政府は7月21日、2026年の骨太方針を閣議決定した。高市政権で初となる骨太方針であり、27年度を「責任ある積極財政元年」と位置づけ、成長投資と予算編成改革を一体で進める姿勢を鮮明にしている。
これに伴い、予算編成の枠組みは大きく変わる。
最大の変更は、財政運営の中核目標を、従来の国・地方のプライマリーバランス(PB)黒字化から、国・地方の債務残高対GDP比の安定的な低下へ移したことだ。PBは債務比率の低下に向けて確認する指標として残るものの、単年度の赤字を直ちに問題視せず、複数年で改善・管理する位置づけとなった。

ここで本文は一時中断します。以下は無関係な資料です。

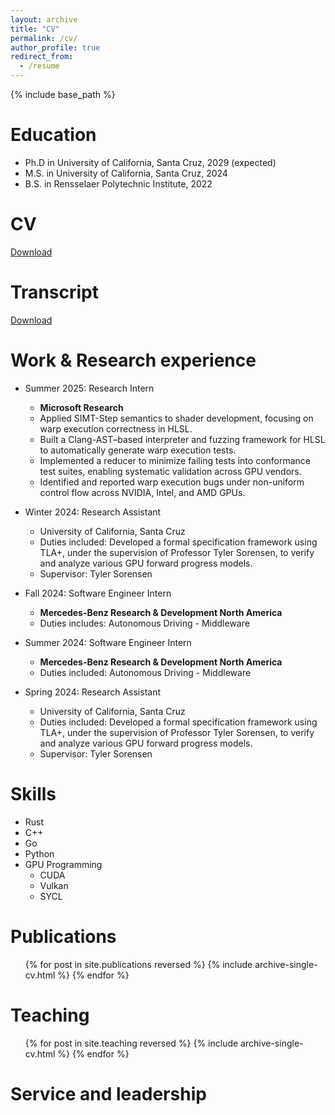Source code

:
 ```yaml
---
layout: archive
title: "CV"
permalink: /cv/
author_profile: true
redirect_from:
  - /resume
---
```


{% include base_path %}

Education
======
* Ph.D in University of California, Santa Cruz, 2029 (expected)
* M.S. in University of California, Santa Cruz, 2024
* B.S. in Rensselaer Polytechnic Institute, 2022

CV
======
[Download](https://arbersephirotheca.github.io/files/Zheyuan_Chen_CV.pdf)

Transcript
======
[Download](https://arbersephirotheca.github.io/files/SSR_TSRPT.pdf)

Work & Research experience
======
* Summer 2025: Research Intern
  * **Microsoft Research**
  * Applied SIMT-Step semantics to shader development, focusing on warp execution correctness in HLSL.
  * Built a Clang-AST–based interpreter and fuzzing framework for HLSL to automatically generate warp execution tests.
  * Implemented a reducer to minimize failing tests into conformance test suites, enabling systematic validation across GPU vendors.
  * Identified and reported warp execution bugs under non-uniform control flow across NVIDIA, Intel, and AMD GPUs.
* Winter 2024: Research Assistant
  * University of California, Santa Cruz
  * Duties included: Developed a formal specification framework using TLA+, under the supervision of Professor Tyler Sorensen, to verify and analyze various GPU forward progress models.
  * Supervisor: Tyler Sorensen

* Fall 2024: Software Engineer Intern
  * **Mercedes-Benz Research & Development North America**
  * Duties includes: Autonomous Driving - Middleware
  <!-- * Supervisor: The Users -->

* Summer 2024: Software Engineer Intern
  * **Mercedes-Benz Research & Development North America**
  * Duties included: Autonomous Driving - Middleware
  <!-- * Supervisor: Professor Hub -->

* Spring 2024: Research Assistant
  * University of California, Santa Cruz
  * Duties included: Developed a formal specification framework using TLA+, under the supervision of Professor Tyler Sorensen, to verify and analyze various GPU forward progress models.
  * Supervisor: Tyler Sorensen
  
Skills
======
* Rust
* C++
* Go
* Python
* GPU Programming
  * CUDA
  * Vulkan
  * SYCL

Publications
======
  <ul>{% for post in site.publications reversed %}
    {% include archive-single-cv.html %}
  {% endfor %}</ul>
  
<!-- Talks
======
  <ul>{% for post in site.talks reversed %}
    {% include archive-single-talk-cv.html  %}
  {% endfor %}</ul> -->
  
Teaching
======
  <ul>{% for post in site.teaching reversed %}
    {% include archive-single-cv.html %}
  {% endfor %}</ul>
  
Service and leadership
======
<!-- * Currently signed in to 43 different slack teams -->
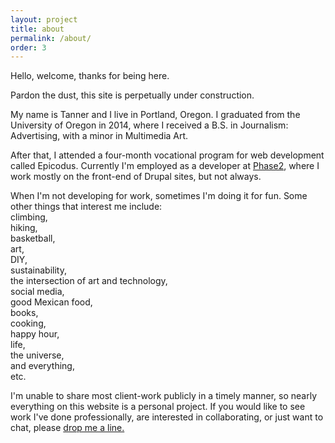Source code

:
 ```yaml
---
layout: project
title: about
permalink: /about/
order: 3
---
```


Hello, welcome, thanks for being here.

Pardon the dust, this site is perpetually under construction.

My name is Tanner and I live in Portland, Oregon. I graduated from the University of Oregon in 2014, where I received a B.S. in Journalism: Advertising, with a minor in Multimedia Art. <br>

After that, I attended a four-month vocational program for web development called Epicodus. Currently I'm employed as a developer at <a href="http://www.phase2technology.com" target="_blank">Phase2</a>, where I work mostly on the front-end of Drupal sites, but not always.

 
When I'm not developing for work, sometimes I'm doing it for fun. Some other things that interest me include: <br>
<span class="spacer">
 climbing, <br>
 hiking, <br>
 basketball,  <br>
 art, <br>
 DIY, <br>
 sustainability,  <br>
 the intersection of art and technology, <br>
 social media, <br>
 good Mexican food, <br>
 books, <br>
 cooking, <br>
 happy hour, <br>
 life, <br>
 the universe,  <br> 
 and everything,  <br>
 etc.  <br>
</span>

I'm unable to share most client-work publicly in a timely manner, so nearly everything on this website is a personal project.
If you would like to see work I've done professionally, are interested in collaborating, or just want to chat, please <a href='/connect/'>drop me a line.</a>
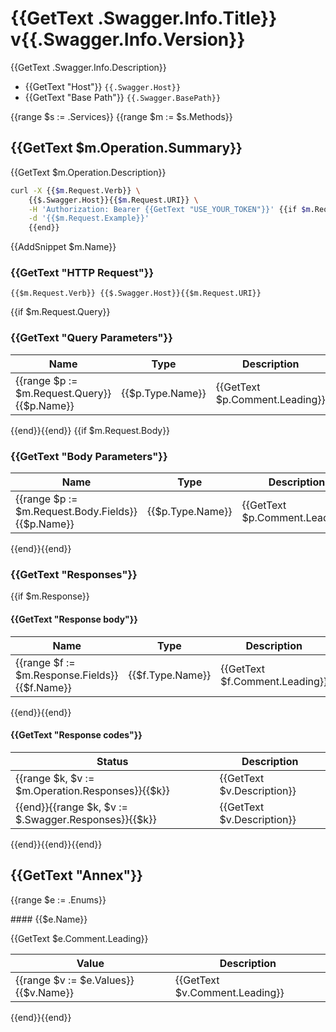 # {{GetText .Swagger.Info.Title}} v{{.Swagger.Info.Version}}

{{GetText .Swagger.Info.Description}}  
* {{GetText "Host"}} `{{.Swagger.Host}}`  
* {{GetText "Base Path"}} `{{.Swagger.BasePath}}`  

{{range $s := .Services}}
{{range $m := $s.Methods}}

## {{GetText $m.Operation.Summary}}

{{GetText $m.Operation.Description}}

```sh
curl -X {{$m.Request.Verb}} \
	{{$.Swagger.Host}}{{$m.Request.URI}} \
	-H 'Authorization: Bearer {{GetText "USE_YOUR_TOKEN"}}' {{if $m.Request.Example}}\
	-d '{{$m.Request.Example}}'
	{{end}}
```

{{AddSnippet $m.Name}}

### {{GetText "HTTP Request"}}

`{{$m.Request.Verb}} {{$.Swagger.Host}}{{$m.Request.URI}}`

{{if $m.Request.Query}}
### {{GetText "Query Parameters"}}

Name | Type | Description
---- | ---- | -----------
{{range $p := $m.Request.Query}}{{$p.Name}} | {{$p.Type.Name}} |{{GetText $p.Comment.Leading}}
{{end}}{{end}}
{{if $m.Request.Body}}
### {{GetText "Body Parameters"}}

Name | Type | Description
---- | ---- | -----------
{{range $p := $m.Request.Body.Fields}}{{$p.Name}} | {{$p.Type.Name}} |{{GetText $p.Comment.Leading}}
{{end}}{{end}}
### {{GetText "Responses"}}
{{if $m.Response}}
#### {{GetText "Response body"}}

Name | Type | Description
---- | ---- | -----------
{{range $f := $m.Response.Fields}}{{$f.Name}} | {{$f.Type.Name}} | {{GetText $f.Comment.Leading}}
{{end}}{{end}}

<!-- TODO: add example -->

#### {{GetText "Response codes"}}
Status | Description
------ | -----------
{{range $k, $v := $m.Operation.Responses}}{{$k}} | {{GetText $v.Description}}
{{end}}{{range $k, $v := $.Swagger.Responses}}{{$k}} | {{GetText $v.Description}}
{{end}}{{end}}{{end}}

## {{GetText "Annex"}}

{{range $e := .Enums}}

#### {{$e.Name}}

{{GetText $e.Comment.Leading}}

Value | Description
----- | -----------
{{range $v := $e.Values}}{{$v.Name}} | {{GetText $v.Comment.Leading}}
{{end}}{{end}}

歳出規模の考え方も変わる。図にそのイメージをまとめた。

従来の「歳出の目安」は、社会保障関係費の伸びを高齢化による増加分にとどめるなど、当初予算の伸びを抑える役割を果たしてきた。今回の骨太方針は、「歳出規模の総額は、物価・賃金、名目経済規模、歳入見通し、政策効果、財政目標との整合性を踏まえる」と明記した。
今後は、債務残高対GDP比の安定的な低下と整合する財政規模を精査し、その範囲内で歳出総額や国債発行額を具体化する枠組みとなる。